Task instructions => The result should be the line with "While I tried" followed by every remaining line of the entries, each reproduced exactly, with nothing else.

Data provided =>

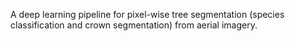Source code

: A deep learning pipeline for pixel-wise tree segmentation (species classification and crown segmentation) from aerial imagery.
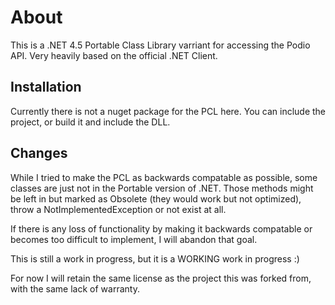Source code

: About
=====

This is a .NET 4.5 Portable Class Library varriant for accessing the Podio API. Very heavily based on the official .NET Client.

Installation
-------

Currently there is not a nuget package for the PCL here. You can include the project, or build it and include the DLL.

Changes
-------------

While I tried to make the PCL as backwards compatable as possible, some classes are just not in the Portable version of .NET. Those methods might be left in but marked as Obsolete (they would work but not optimized), throw a NotImplementedException or not exist at all.

If there is any loss of functionality by making it backwards compatable or becomes too difficult to implement, I will abandon that goal.

This is still a work in progress, but it is a WORKING work in progress :)

For now I will retain the same license as the project this was forked from, with the same lack of warranty.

Finished exercise =>
While I tried to make the PCL as backwards compatable as possible, some classes are just not in the Portable version of .NET. Those methods might be left in but marked as Obsolete (they would work but not optimized), throw a NotImplementedException or not exist at all.

If there is any loss of functionality by making it backwards compatable or becomes too difficult to implement, I will abandon that goal.

This is still a work in progress, but it is a WORKING work in progress :)

For now I will retain the same license as the project this was forked from, with the same lack of warranty.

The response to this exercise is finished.